[WHAT IS EXPECTED] Exact reproduction of the following data is required.

[DATA LISTING]
*-*-*

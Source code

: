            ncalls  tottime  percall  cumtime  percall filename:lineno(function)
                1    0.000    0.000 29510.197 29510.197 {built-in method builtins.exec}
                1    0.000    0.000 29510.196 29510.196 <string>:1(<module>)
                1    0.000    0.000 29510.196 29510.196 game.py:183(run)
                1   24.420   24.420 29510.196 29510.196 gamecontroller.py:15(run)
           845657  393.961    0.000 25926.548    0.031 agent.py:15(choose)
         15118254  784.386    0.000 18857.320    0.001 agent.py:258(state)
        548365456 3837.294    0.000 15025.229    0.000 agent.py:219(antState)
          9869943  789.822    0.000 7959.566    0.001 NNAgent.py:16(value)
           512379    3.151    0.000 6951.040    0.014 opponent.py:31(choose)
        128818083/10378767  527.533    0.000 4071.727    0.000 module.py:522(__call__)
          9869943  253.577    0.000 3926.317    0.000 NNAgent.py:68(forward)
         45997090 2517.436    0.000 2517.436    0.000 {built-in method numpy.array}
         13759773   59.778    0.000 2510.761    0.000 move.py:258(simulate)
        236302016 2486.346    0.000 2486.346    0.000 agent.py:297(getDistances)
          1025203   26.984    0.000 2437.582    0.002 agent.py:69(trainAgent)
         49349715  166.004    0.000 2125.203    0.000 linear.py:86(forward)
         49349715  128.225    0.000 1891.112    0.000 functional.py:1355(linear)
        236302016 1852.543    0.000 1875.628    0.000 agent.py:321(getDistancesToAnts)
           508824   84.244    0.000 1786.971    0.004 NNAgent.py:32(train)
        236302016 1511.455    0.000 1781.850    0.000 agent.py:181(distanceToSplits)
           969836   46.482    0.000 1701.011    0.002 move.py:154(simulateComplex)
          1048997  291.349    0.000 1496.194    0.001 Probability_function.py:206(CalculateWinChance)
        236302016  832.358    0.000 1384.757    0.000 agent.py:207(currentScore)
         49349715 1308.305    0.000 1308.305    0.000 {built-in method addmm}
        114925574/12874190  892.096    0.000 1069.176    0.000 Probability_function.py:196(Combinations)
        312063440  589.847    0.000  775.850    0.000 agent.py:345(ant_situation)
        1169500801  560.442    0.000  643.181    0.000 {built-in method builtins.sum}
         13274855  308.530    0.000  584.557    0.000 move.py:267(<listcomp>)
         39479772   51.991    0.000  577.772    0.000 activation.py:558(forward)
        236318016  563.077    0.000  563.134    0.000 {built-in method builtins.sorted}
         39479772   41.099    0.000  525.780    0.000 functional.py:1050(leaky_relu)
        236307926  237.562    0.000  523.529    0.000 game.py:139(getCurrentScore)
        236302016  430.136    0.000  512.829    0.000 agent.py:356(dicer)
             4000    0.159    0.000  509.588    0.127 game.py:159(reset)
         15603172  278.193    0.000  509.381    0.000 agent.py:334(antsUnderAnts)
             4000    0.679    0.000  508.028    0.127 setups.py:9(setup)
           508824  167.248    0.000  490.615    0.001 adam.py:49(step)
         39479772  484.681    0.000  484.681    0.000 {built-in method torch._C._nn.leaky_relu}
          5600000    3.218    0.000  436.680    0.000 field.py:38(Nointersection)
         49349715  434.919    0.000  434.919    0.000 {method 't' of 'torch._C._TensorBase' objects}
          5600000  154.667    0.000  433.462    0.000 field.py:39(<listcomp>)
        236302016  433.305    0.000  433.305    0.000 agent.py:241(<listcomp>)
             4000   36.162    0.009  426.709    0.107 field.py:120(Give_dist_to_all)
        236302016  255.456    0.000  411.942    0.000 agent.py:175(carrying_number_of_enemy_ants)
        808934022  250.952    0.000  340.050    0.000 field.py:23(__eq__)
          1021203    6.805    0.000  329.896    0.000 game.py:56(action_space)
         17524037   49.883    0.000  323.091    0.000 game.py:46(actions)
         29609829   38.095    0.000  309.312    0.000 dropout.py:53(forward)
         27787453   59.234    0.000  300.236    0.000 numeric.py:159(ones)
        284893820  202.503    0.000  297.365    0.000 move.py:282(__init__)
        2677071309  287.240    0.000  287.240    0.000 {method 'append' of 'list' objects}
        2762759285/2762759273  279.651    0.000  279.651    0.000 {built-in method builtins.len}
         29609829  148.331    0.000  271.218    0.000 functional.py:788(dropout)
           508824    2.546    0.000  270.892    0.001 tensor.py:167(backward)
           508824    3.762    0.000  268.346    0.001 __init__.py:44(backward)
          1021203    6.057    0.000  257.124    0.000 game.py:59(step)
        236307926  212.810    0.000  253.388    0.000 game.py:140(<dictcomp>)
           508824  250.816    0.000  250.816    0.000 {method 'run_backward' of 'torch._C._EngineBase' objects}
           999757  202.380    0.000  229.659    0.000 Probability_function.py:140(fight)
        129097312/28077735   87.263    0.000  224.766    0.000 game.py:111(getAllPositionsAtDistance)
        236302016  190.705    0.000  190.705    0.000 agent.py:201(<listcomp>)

*-*-*

[EXERCISE SOLUTION]
Source code

:            ncalls  tottime  percall  cumtime  percall filename:lineno(function)
                1    0.000    0.000 29510.197 29510.197 {built-in method builtins.exec}
                1    0.000    0.000 29510.196 29510.196 <string>:1(<module>)
                1    0.000    0.000 29510.196 29510.196 game.py:183(run)
                1   24.420   24.420 29510.196 29510.196 gamecontroller.py:15(run)
           845657  393.961    0.000 25926.548    0.031 agent.py:15(choose)
         15118254  784.386    0.000 18857.320    0.001 agent.py:258(state)
        548365456 3837.294    0.000 15025.229    0.000 agent.py:219(antState)
          9869943  789.822    0.000 7959.566    0.001 NNAgent.py:16(value)
           512379    3.151    0.000 6951.040    0.014 opponent.py:31(choose)
        128818083/10378767  527.533    0.000 4071.727    0.000 module.py:522(__call__)
          9869943  253.577    0.000 3926.317    0.000 NNAgent.py:68(forward)
         45997090 2517.436    0.000 2517.436    0.000 {built-in method numpy.array}
         13759773   59.778    0.000 2510.761    0.000 move.py:258(simulate)
        236302016 2486.346    0.000 2486.346    0.000 agent.py:297(getDistances)
          1025203   26.984    0.000 2437.582    0.002 agent.py:69(trainAgent)
         49349715  166.004    0.000 2125.203    0.000 linear.py:86(forward)
         49349715  128.225    0.000 1891.112    0.000 functional.py:1355(linear)
        236302016 1852.543    0.000 1875.628    0.000 agent.py:321(getDistancesToAnts)
           508824   84.244    0.000 1786.971    0.004 NNAgent.py:32(train)
        236302016 1511.455    0.000 1781.850    0.000 agent.py:181(distanceToSplits)
           969836   46.482    0.000 1701.011    0.002 move.py:154(simulateComplex)
          1048997  291.349    0.000 1496.194    0.001 Probability_function.py:206(CalculateWinChance)
        236302016  832.358    0.000 1384.757    0.000 agent.py:207(currentScore)
         49349715 1308.305    0.000 1308.305    0.000 {built-in method addmm}
        114925574/12874190  892.096    0.000 1069.176    0.000 Probability_function.py:196(Combinations)
        312063440  589.847    0.000  775.850    0.000 agent.py:345(ant_situation)
        1169500801  560.442    0.000  643.181    0.000 {built-in method builtins.sum}
         13274855  308.530    0.000  584.557    0.000 move.py:267(<listcomp>)
         39479772   51.991    0.000  577.772    0.000 activation.py:558(forward)
        236318016  563.077    0.000  563.134    0.000 {built-in method builtins.sorted}
         39479772   41.099    0.000  525.780    0.000 functional.py:1050(leaky_relu)
        236307926  237.562    0.000  523.529    0.000 game.py:139(getCurrentScore)
        236302016  430.136    0.000  512.829    0.000 agent.py:356(dicer)
             4000    0.159    0.000  509.588    0.127 game.py:159(reset)
         15603172  278.193    0.000  509.381    0.000 agent.py:334(antsUnderAnts)
             4000    0.679    0.000  508.028    0.127 setups.py:9(setup)
           508824  167.248    0.000  490.615    0.001 adam.py:49(step)
         39479772  484.681    0.000  484.681    0.000 {built-in method torch._C._nn.leaky_relu}
          5600000    3.218    0.000  436.680    0.000 field.py:38(Nointersection)
         49349715  434.919    0.000  434.919    0.000 {method 't' of 'torch._C._TensorBase' objects}
          5600000  154.667    0.000  433.462    0.000 field.py:39(<listcomp>)
        236302016  433.305    0.000  433.305    0.000 agent.py:241(<listcomp>)
             4000   36.162    0.009  426.709    0.107 field.py:120(Give_dist_to_all)
        236302016  255.456    0.000  411.942    0.000 agent.py:175(carrying_number_of_enemy_ants)
        808934022  250.952    0.000  340.050    0.000 field.py:23(__eq__)
          1021203    6.805    0.000  329.896    0.000 game.py:56(action_space)
         17524037   49.883    0.000  323.091    0.000 game.py:46(actions)
         29609829   38.095    0.000  309.312    0.000 dropout.py:53(forward)
         27787453   59.234    0.000  300.236    0.000 numeric.py:159(ones)
        284893820  202.503    0.000  297.365    0.000 move.py:282(__init__)
        2677071309  287.240    0.000  287.240    0.000 {method 'append' of 'list' objects}
        2762759285/2762759273  279.651    0.000  279.651    0.000 {built-in method builtins.len}
         29609829  148.331    0.000  271.218    0.000 functional.py:788(dropout)
           508824    2.546    0.000  270.892    0.001 tensor.py:167(backward)
           508824    3.762    0.000  268.346    0.001 __init__.py:44(backward)
          1021203    6.057    0.000  257.124    0.000 game.py:59(step)
        236307926  212.810    0.000  253.388    0.000 game.py:140(<dictcomp>)
           508824  250.816    0.000  250.816    0.000 {method 'run_backward' of 'torch._C._EngineBase' objects}
           999757  202.380    0.000  229.659    0.000 Probability_function.py:140(fight)
        129097312/28077735   87.263    0.000  224.766    0.000 game.py:111(getAllPositionsAtDistance)
        236302016  190.705    0.000  190.705    0.000 agent.py:201(<listcomp>)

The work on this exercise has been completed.